Mei estiró el cuello, intentando vislumbrar por encima de sus copas algo que le indicara dónde estaba. Hacia adelante no había nada, pero a su izquierda se podía ver una densa columna de humo negro recortada contra el cielo. El viento la alejaba del claro, pero aun así le pareció demasiado grande y cercana. ¿Y si el bosque se estaba incendiando y el fuego avanzaba en esos precisos momentos hacia donde ella estaba? Tenía que huir, buscar un lugar donde ponerse a salvo.

Se dio la vuelta, decidida a salir de la arboleda o al menos a encontrar un refugio, cuando reparó en unas figuras que destacaban en la lejanía. 

Reconocería esos cinco edificios agrupados en círculo en cualquier lugar. Eran los rascacielos que se alzaban en el corazón de la ciudad. Aquello no era un bosque salvaje y desconocido; era el Jardín Botánico que estaba en las afueras.

El sonido de varios roces, como si alguien se estuviese abriendo paso a través de los arbustos, le hizo girarse. No veía nada, pero el ruido continuaba y se sentía cada vez más cerca.

A toda prisa salió del claro y corrió a ocultarse detrás del tronco grueso de un árbol. Segundos después un zorro del tamaño de una persona adulta emergía de la espesura. Su pelaje escarlata parecía emitir destellos dorados en la oscuridad y tras él ondulaban cuatro colas grandes como banderas, entrelazándose entre sí en silencioso baile. No dio signos de notar a Mei, o tal vez no le importó. Se dedicaba a otear el cielo como si buscara algo en él.

Entonces algo se movió a un lateral y una mujer salió de entre los árboles para acercarse al demonio. El pelo oscuro caía hacia adelante, ocultando su perfil de Mei, y se envolvía en una especie de abrigo amplio y largo, de un tono que la hacía fundirse con la arboleda.
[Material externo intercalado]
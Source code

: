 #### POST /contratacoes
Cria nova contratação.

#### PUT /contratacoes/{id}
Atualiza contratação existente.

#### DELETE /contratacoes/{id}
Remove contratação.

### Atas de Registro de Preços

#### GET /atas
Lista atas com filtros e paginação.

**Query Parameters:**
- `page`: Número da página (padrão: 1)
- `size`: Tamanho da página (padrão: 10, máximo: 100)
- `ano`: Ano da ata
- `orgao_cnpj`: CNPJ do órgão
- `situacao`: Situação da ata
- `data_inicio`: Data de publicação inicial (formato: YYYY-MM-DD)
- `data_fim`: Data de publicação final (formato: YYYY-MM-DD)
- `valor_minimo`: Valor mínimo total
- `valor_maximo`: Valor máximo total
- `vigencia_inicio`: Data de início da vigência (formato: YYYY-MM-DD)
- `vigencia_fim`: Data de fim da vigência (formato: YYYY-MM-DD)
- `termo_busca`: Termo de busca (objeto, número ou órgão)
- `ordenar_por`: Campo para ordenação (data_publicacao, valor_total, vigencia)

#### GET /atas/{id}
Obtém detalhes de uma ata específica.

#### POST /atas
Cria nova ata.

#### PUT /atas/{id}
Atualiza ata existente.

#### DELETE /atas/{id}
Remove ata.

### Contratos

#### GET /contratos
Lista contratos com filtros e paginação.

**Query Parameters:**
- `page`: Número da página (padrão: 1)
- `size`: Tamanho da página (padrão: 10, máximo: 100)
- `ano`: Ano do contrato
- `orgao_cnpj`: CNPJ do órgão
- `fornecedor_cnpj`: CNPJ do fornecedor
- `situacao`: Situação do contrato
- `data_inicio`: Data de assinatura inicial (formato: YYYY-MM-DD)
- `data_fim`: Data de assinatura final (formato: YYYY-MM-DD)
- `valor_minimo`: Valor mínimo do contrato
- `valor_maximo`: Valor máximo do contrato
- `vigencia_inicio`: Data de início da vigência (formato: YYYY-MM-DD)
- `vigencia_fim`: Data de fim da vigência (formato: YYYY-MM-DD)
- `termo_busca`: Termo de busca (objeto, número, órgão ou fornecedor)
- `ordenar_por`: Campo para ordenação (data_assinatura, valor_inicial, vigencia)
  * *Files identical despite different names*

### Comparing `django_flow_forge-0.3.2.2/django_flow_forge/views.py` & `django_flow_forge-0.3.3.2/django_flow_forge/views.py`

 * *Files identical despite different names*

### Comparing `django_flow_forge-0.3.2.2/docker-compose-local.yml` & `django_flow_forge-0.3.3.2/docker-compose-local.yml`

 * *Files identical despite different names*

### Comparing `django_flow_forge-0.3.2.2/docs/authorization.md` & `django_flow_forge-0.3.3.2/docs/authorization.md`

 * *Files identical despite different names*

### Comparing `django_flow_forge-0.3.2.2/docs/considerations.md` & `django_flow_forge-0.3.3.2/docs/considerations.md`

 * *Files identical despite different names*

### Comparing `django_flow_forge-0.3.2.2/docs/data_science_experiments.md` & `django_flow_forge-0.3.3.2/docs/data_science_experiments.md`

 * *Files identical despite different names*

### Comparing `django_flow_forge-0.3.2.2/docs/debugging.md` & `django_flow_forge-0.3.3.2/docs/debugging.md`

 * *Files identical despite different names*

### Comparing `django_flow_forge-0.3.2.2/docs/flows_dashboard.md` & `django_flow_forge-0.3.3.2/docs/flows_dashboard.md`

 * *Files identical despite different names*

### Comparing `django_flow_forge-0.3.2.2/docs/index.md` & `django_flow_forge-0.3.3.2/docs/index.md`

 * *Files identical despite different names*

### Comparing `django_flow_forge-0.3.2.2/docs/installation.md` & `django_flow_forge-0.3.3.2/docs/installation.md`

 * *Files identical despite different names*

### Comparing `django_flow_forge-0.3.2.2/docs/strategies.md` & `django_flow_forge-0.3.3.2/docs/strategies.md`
Al verla, el zorro hinchó el pecho y el ondular de sus colas se incrementó, como si hubiese sido ella a quien estaba esperando y su llegada lo llenase de alegría.

La mujer lo abrazó por el cuello, enterrando el rostro en su pelaje, y un destello dorado recorrió al demonio desde las puntas de las orejas hasta instalarse en los extremos de sus colas, de las que al instante comenzaron a brotar zarcillos de fuego que iban a arremolinarse en el suelo en torno a ellos.

—Hiciste un gran trabajo, mi belleza —dijo entonces la desconocida y Mei sintió que el alma se le escapaba del cuerpo.

—No... —Apenas fue un susurro, pero bastó para que la mujer voltease el rostro hacia su escondite y comenzara a escudriñar la oscuridad.

Mei no esperó a dar un segundo vistazo. Dándose la vuelta, echó a correr desesperadamente sin ni siquiera mirar por dónde iba. Lo único que importaba era alejarse de ahí, alejarse de...

¿Cómo había sido tan tonta? ¿Cómo no lo había visto antes? Estaba delante de sus narices y simplemente eligió no darse cuenta.

Las lágrimas comenzaron a salir en torrente, impidiéndole ver todo, y antes de que siquiera tuviera tiempo de limpiarlas una raíz se interpuso en su camino, atrapando su pie y catapultándola de cara al suelo.